The Supreme Court Outlines Test For “Blue Sky” Jurisdictional Issues

On Monday, May 16, 2016, the United States Supreme Court issued a majority decision in Merrill Lynch, Pierce, Fenner & Smith v. Manning, No. 14-1132, 2016 U.S. LEXIS 3049 (U.S. May 16, 2016), affirming a Third Circuit Court of Appeals decision which remanded the plaintiff’s state securities law (or “Blue Sky”) claims back to New Jersey state court.  Justice Clarence Thomas delivered a concurring opinion, joined by Justice Sonia Sotomayor, which agreed with the majority opinion’s result, but not its method.

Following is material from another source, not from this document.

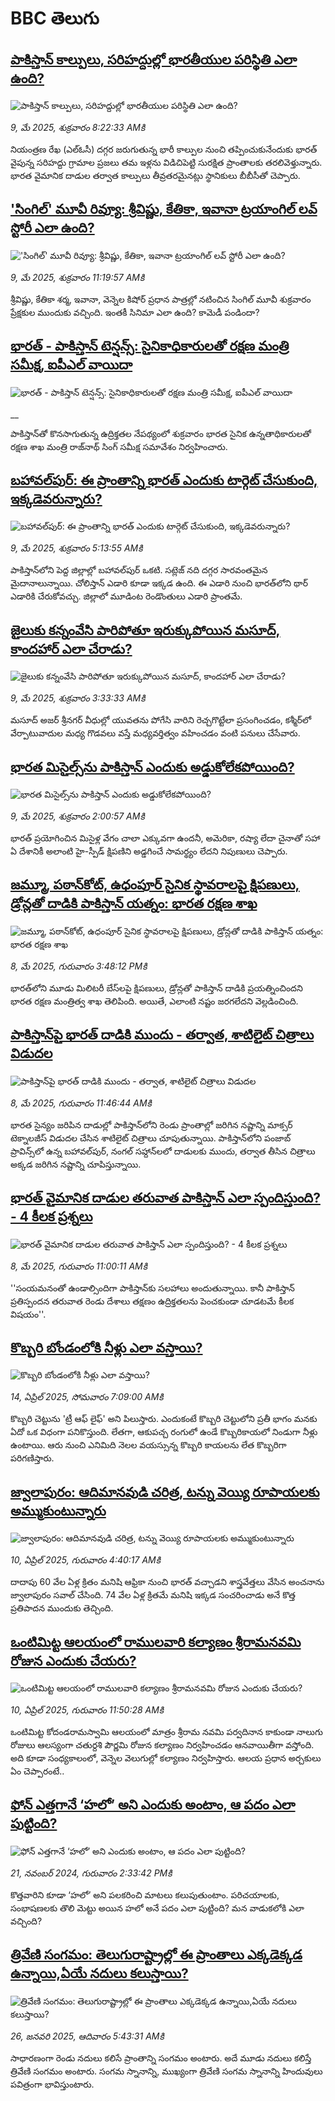# BBC తెలుగు## [పాకిస్తాన్ కాల్పులు, సరిహద్దుల్లో భారతీయుల పరిస్థితి ఎలా ఉంది? ](https://www.bbc.com/telugu/articles/crk2m8511r7o?at_campaign=githubrss)![పాకిస్తాన్ కాల్పులు, సరిహద్దుల్లో భారతీయుల పరిస్థితి ఎలా ఉంది? ](https://ichef.bbci.co.uk/ace/standard/240/cpsprodpb/6fa0/live/8abc4aa0-2caf-11f0-8ff1-59f5dcf8e9f5.jpg)_9, మే 2025, శుక్రవారం 8:22:33 AMకి_నియంత్రణ రేఖ (ఎల్ఓసీ) దగ్గర జరుగుతున్న భారీ కాల్పుల నుంచి తప్పించుకునేందుకు భారత్ వైపున్న సరిహద్దు గ్రామాల ప్రజలు తమ ఇళ్లను విడిచిపెట్టి సురక్షిత ప్రాంతాలకు తరలివెళ్తున్నారు. భారత వైమానిక దాడుల తర్వాత కాల్పులు తీవ్రతరమైనట్లు స్థానికులు బీబీసీతో చెప్పారు.## ['సింగిల్' మూవీ రివ్యూ: శ్రీవిష్ణు, కేతికా, ఇవానా ట్రయాంగిల్ లవ్ స్టోరీ ఎలా ఉంది?](https://www.bbc.com/telugu/articles/c04e9y5e407o?at_campaign=githubrss)!['సింగిల్' మూవీ రివ్యూ: శ్రీవిష్ణు, కేతికా, ఇవానా ట్రయాంగిల్ లవ్ స్టోరీ ఎలా ఉంది?](https://ichef.bbci.co.uk/ace/standard/240/cpsprodpb/e979/live/da3b8750-2cc1-11f0-a654-3fbec6ba11e7.jpg)_9, మే 2025, శుక్రవారం 11:19:57 AMకి_శ్రీవిష్ణు, కేతికా శర్మ, ఇవానా, వెన్నెల కిషోర్ ప్రధాన పాత్రల్లో నటించిన సింగిల్ మూవీ శుక్రవారం ప్రేక్షకుల ముందుకు వచ్చింది. ఇంతకీ సినిమా ఎలా ఉంది? కామెడీ పండిందా?## [భారత్ - పాకిస్తాన్ టెన్షన్స్: సైనికాధికారులతో రక్షణ మంత్రి సమీక్ష, ఐపీఎల్ వాయిదా](https://www.bbc.co.uk/telugu/live/c5y63dlm8mqt?at_campaign=githubrss)![భారత్ - పాకిస్తాన్ టెన్షన్స్: సైనికాధికారులతో రక్షణ మంత్రి సమీక్ష, ఐపీఎల్ వాయిదా](https://ichef.bbci.co.uk/ace/standard/240/cpsprodpb/45a6/live/9af2a640-2cbd-11f0-8ff1-59f5dcf8e9f5.jpg)__పాకిస్తాన్‌తో కొనసాగుతున్న ఉద్రిక్తతల నేపథ్యంలో శుక్రవారం భారత సైనిక ఉన్నతాధికారులతో రక్షణ శాఖ మంత్రి రాజ్‌నాథ్ సింగ్ సమీక్ష సమావేశం నిర్వహించారు.## [బహావల్‌పుర్‌: ఈ ప్రాంతాన్ని భారత్ ఎందుకు టార్గెట్‌ చేసుకుంది, ఇక్కడెవరున్నారు?](https://www.bbc.com/telugu/articles/clywyxyjk34o?at_campaign=githubrss)![బహావల్‌పుర్‌: ఈ ప్రాంతాన్ని భారత్ ఎందుకు టార్గెట్‌ చేసుకుంది, ఇక్కడెవరున్నారు?](https://ichef.bbci.co.uk/ace/standard/240/cpsprodpb/8cbe/live/62a21a80-2c97-11f0-b26b-ab62c890638b.jpg)_9, మే 2025, శుక్రవారం 5:13:55 AMకి_పాకిస్తాన్‌లోని పెద్ద జిల్లాల్లో బహావల్‌పుర్ ఒకటి. సట్లెజ్ నది దగ్గర సారవంతమైన మైదానాలున్నాయి. చోలిస్తాన్ ఎడారి కూడా ఇక్కడ ఉంది. ఈ ఎడారి నుంచి భారత్‌లోని థార్ ఎడారికి చేరుకోవచ్చు. జిల్లాలో మూడింట రెండొంతులు ఎడారి ప్రాంతమే.## [జైలుకు కన్నంవేసి పారిపోతూ ఇరుక్కుపోయిన మసూద్, కాందహార్ ఎలా చేరాడు?](https://www.bbc.com/telugu/articles/cvgn5e5y41ro?at_campaign=githubrss)![జైలుకు కన్నంవేసి పారిపోతూ ఇరుక్కుపోయిన మసూద్, కాందహార్ ఎలా చేరాడు?](https://ichef.bbci.co.uk/ace/standard/240/cpsprodpb/a313/live/aa31d6a0-2c89-11f0-8ff1-59f5dcf8e9f5.jpg)_9, మే 2025, శుక్రవారం 3:33:33 AMకి_మసూద్ అజర్ శ్రీనగర్ వీధుల్లో యువతను పోగేసి వారిని రెచ్చగొట్టేలా ప్రసంగించడం, కశ్మీర్‌లో వేర్పాటువాదుల మధ్య గొడవలు వస్తే మధ్యవర్తిత్వం వహించడం వంటి పనులు చేసేవారు.## [భారత మిసైల్స్‌ను పాకిస్తాన్ ఎందుకు అడ్డుకోలేకపోయింది?](https://www.bbc.com/telugu/articles/cwy73n0gg28o?at_campaign=githubrss)![భారత మిసైల్స్‌ను పాకిస్తాన్ ఎందుకు అడ్డుకోలేకపోయింది?](https://ichef.bbci.co.uk/ace/standard/240/cpsprodpb/2233/live/3a8d38a0-2c1e-11f0-8ff1-59f5dcf8e9f5.jpg)_9, మే 2025, శుక్రవారం 2:00:57 AMకి_భారత్ ప్రయోగించిన మిసైళ్ల వేగం చాలా ఎక్కువగా ఉందనీ, అమెరికా, రష్యా లేదా చైనాతో సహా ఏ దేశానికీ అలాంటి హై-స్పీడ్ క్షిపణిని అడ్డగించే సామర్థ్యం లేదని నిపుణులు చెప్పారు.## [జమ్మూ, పఠాన్‌కోట్, ఉధంపూర్‌ సైనిక స్థావరాలపై క్షిపణులు, డ్రోన్లతో దాడికి పాకిస్తాన్ యత్నం: భారత రక్షణ శాఖ](https://www.bbc.com/telugu/articles/cvgq3nl40n7o?at_campaign=githubrss)![జమ్మూ, పఠాన్‌కోట్, ఉధంపూర్‌ సైనిక స్థావరాలపై క్షిపణులు, డ్రోన్లతో దాడికి పాకిస్తాన్ యత్నం: భారత రక్షణ శాఖ](https://ichef.bbci.co.uk/ace/standard/240/cpsprodpb/4858/live/285104a0-2c41-11f0-8f57-b7237f6a66e6.jpg)_8, మే 2025, గురువారం 3:48:12 PMకి_భారత్‌లోని మూడు మిలిటరీ బేస్‌లపై క్షిపణులు, డ్రోన్లతో పాకిస్తాన్ దాడికి ప్రయత్నించిందని భారత రక్షణ మంత్రిత్వ శాఖ తెలిపింది.  అయితే, ఎలాంటి నష్టం జరగలేదని వెల్లడించింది.## [పాకిస్తాన్‌పై భారత్ దాడికి ముందు - తర్వాత, శాటిలైట్ చిత్రాలు విడుదల](https://www.bbc.com/telugu/articles/ckg4jn8den8o?at_campaign=githubrss)![పాకిస్తాన్‌పై భారత్ దాడికి ముందు - తర్వాత, శాటిలైట్ చిత్రాలు విడుదల](https://ichef.bbci.co.uk/ace/standard/240/cpsprodpb/dcb7/live/d006ed70-2c0c-11f0-b26b-ab62c890638b.jpg)_8, మే 2025, గురువారం 11:46:44 AMకి_భారత సైన్యం జరిపిన దాడుల్లో పాకిస్తాన్‌లోని రెండు ప్రాంతాల్లో జరిగిన నష్టాన్ని మాక్సర్ టెక్నాలజీస్ విడుదల చేసిన శాటిలైట్ చిత్రాలు చూపుతున్నాయి. 
పాకిస్తాన్‌లోని పంజాబ్ ప్రావిన్స్‌‌లో ఉన్న బహావల్‌పుర్, నంగల్ సహ్దాన్‌లలో దాడులకు ముందు, తర్వాత తీసిన చిత్రాలు అక్కడ జరిగిన నష్టాన్ని చూపిస్తున్నాయి.## [భారత్ వైమానిక దాడుల తరువాత పాకిస్తాన్ ఎలా స్పందిస్తుంది? - 4 కీలక ప్రశ్నలు ](https://www.bbc.com/telugu/articles/cp8dn1nv17ro?at_campaign=githubrss)![భారత్ వైమానిక దాడుల తరువాత పాకిస్తాన్ ఎలా స్పందిస్తుంది? - 4 కీలక ప్రశ్నలు ](https://ichef.bbci.co.uk/ace/standard/240/cpsprodpb/b7b8/live/5ea83c60-2bee-11f0-8ff1-59f5dcf8e9f5.jpg)_8, మే 2025, గురువారం 11:00:11 AMకి_''సంయమనంతో ఉండాల్సిందిగా పాకిస్తాన్‌కు సలహాలు అందుతున్నాయి. కానీ పాకిస్తాన్ ప్రతిస్పందన తరువాత రెండు దేశాలు తక్షణం ఉద్రిక్తతలను పెంచకుండా చూడటమే కీలక విషయం''.## [కొబ్బరి బోండంలోకి నీళ్లు ఎలా వస్తాయి?](https://www.bbc.com/telugu/articles/czjn4mzxxy8o?at_campaign=githubrss)![కొబ్బరి బోండంలోకి నీళ్లు ఎలా వస్తాయి?](https://ichef.bbci.co.uk/ace/standard/240/cpsprodpb/46c5/live/684a55e0-18fd-11f0-8b11-7756b7b808cc.jpg)_14, ఏప్రిల్ 2025, సోమవారం 7:09:00 AMకి_కొబ్బరి చెట్టును 'ట్రీ ఆఫ్ లైఫ్' అని పిలుస్తారు. ఎందుకంటే కొబ్బరి చెట్టులోని ప్రతీ భాగం మనకు ఏదో ఒక విధంగా పనికొస్తుంది. లేతగా, ఆకుపచ్చ రంగులో ఉండే కొబ్బరికాయలో నిండుగా నీళ్లు ఉంటాయి. ఆరు నుంచి ఎనిమిది నెలల వయస్సున్న కొబ్బరి కాయలను లేత కొబ్బరిగా పరిగణిస్తారు.## [జ్వాలాపురం: ఆదిమానవుడి చరిత్ర, టన్ను వెయ్యి రూపాయలకు అమ్ముకుంటున్నారు ](https://www.bbc.com/telugu/articles/creqqnwdd5qo?at_campaign=githubrss)![జ్వాలాపురం: ఆదిమానవుడి చరిత్ర, టన్ను వెయ్యి రూపాయలకు అమ్ముకుంటున్నారు ](https://ichef.bbci.co.uk/ace/standard/240/cpsprodpb/765e/live/b472e2d0-15b4-11f0-842b-a7355694993d.jpg)_10, ఏప్రిల్ 2025, గురువారం 4:40:17 AMకి_దాదాపు 60 వేల ఏళ్ల క్రితం మనిషి ఆఫ్రికా నుంచి భారత్ వచ్చాడని శాస్త్రవేత్తలు వేసిన అంచనాను జ్వాలాపురం సవాల్ చేసింది. 74 వేల ఏళ్ల క్రితమే మనిషి ఇక్కడ సంచరించాడు అనే కొత్త ప్రతిపాదన ముందుకు తెచ్చింది.## [ఒంటిమిట్ట ఆలయంలో రాములవారి కల్యాణం శ్రీరామనవమి రోజున ఎందుకు చేయరు?](https://www.bbc.com/telugu/articles/ce822j5e465o?at_campaign=githubrss)![ఒంటిమిట్ట ఆలయంలో రాములవారి కల్యాణం శ్రీరామనవమి రోజున ఎందుకు చేయరు?](https://ichef.bbci.co.uk/ace/standard/240/cpsprodpb/fed5/live/25534d40-1601-11f0-b58a-6113af226972.jpg)_10, ఏప్రిల్ 2025, గురువారం 11:50:28 AMకి_ఒంటిమిట్ట కోదండరామస్వామి ఆలయంలో మాత్రం శ్రీరామ నవమి పర్వదినాన కాకుండా నాలుగు రోజులు ఆలస్యంగా చతుర్దశి పౌర్ణమి రోజున కల్యాణం నిర్వహించడం ఆనవాయితీగా వస్తోంది. అది కూడా సంధ్యకాలంలో, వెన్నెల వెలుగుల్లో కల్యాణం నిర్వహిస్తారు. ఆలయ ప్రధాన అర్చకులు ఏం చెప్పారంటే..## [ఫోన్ ఎత్తగానే ‘హలో’ అని ఎందుకు అంటాం, ఆ పదం ఎలా పుట్టింది?](https://www.bbc.com/telugu/articles/cgj7x7gdjq4o?at_campaign=githubrss)![ఫోన్ ఎత్తగానే ‘హలో’ అని ఎందుకు అంటాం, ఆ పదం ఎలా పుట్టింది?](https://ichef.bbci.co.uk/ace/standard/240/cpsprodpb/0618/live/7a20ebb0-a807-11ef-b21e-5359bd56d02f.jpg)_21, నవంబర్ 2024, గురువారం 2:33:42 PMకి_కొత్తవారిని కూడా ‘హలో’ అని పలకరించి మాటలు కలుపుతుంటాం.  పరిచయాలకు, సంభాషణలకు తొలి మెట్టు అయిన హలో అనే పదం ఎలా పుట్టింది? మన వాడుకలోకి ఎలా వచ్చింది?## [త్రివేణి సంగమం: తెలుగురాష్ట్రాల్లో ఈ ప్రాంతాలు ఎక్కడెక్కడ ఉన్నాయి,ఏయే నదులు కలుస్తాయి? ](https://www.bbc.com/telugu/articles/cz7elrr17jeo?at_campaign=githubrss)![త్రివేణి సంగమం: తెలుగురాష్ట్రాల్లో ఈ ప్రాంతాలు ఎక్కడెక్కడ ఉన్నాయి,ఏయే నదులు కలుస్తాయి? ](https://ichef.bbci.co.uk/ace/standard/240/cpsprodpb/9dad/live/7f50e780-da42-11ef-a37f-eba91255dc3d.jpg)_26, జనవరి 2025, ఆదివారం 5:43:31 AMకి_సాధారణంగా రెండు నదులు కలిసే ప్రాంతాన్ని సంగమం అంటారు. అదే మూడు నదులు కలిస్తే త్రివేణి సంగమం అంటారు. సంగమ స్నానాన్ని, ముఖ్యంగా త్రివేణి సంగమ స్నానాన్ని హిందువులు పవిత్రంగా భావిస్తుంటారు.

Plaintiff, Manning, alleged that defendant, Merrill Lynch, violated New Jersey law by engaging in “naked” short sales to manipulate stock prices, causing him to lose most of his investment.  In contrast to typical short sales, “naked” short sales occur when the seller does not borrow stock, but sells shares anyway which results in the promised shares never being actually delivered to the buyer.  In addition to the plaintiff’s state law claims, the complaint referred explicitly to Regulation SHO (17 C.F.R. §§ 242.200-204), issued by the Securities and Exchange Commission under the federal Securities and Exchange Act of 1934 (the “Exchange Act”), and which prohibits the intentional failure to deliver securities.  Significantly, plaintiff’s state-law claims did not necessarily require him to establish a violation of that regulation.  At issue in Merrill Lynch was whether Section 27 of the Exchange Act limited plaintiff’s lawsuit to a federal forum.

Section 27 of the Exchange Act grants federal courts “exclusive jurisdiction of . . . all suits in equity and actions at law brought to enforce any liability or duty created by this title [15 U.S.C. §§ 78a et seq.] or the rules and regulations thereunder.”  15 U.S.C. § 78aa(a) (emphasis added).  To interpret the meaning of “to enforce,” the majority borrowed from case law interpreting a different statute, 28 U.S.C. § 1331, which grants federal courts jurisdiction over claims “arising under” federal law.  The majority found that a state-law claim which “necessarily depends on a showing that the defendant breached the Exchange Act . . . fall[s] within § 27’s compass.”  Merrill Lynch, 2016 U.S. LEXIS 3049, at *14.  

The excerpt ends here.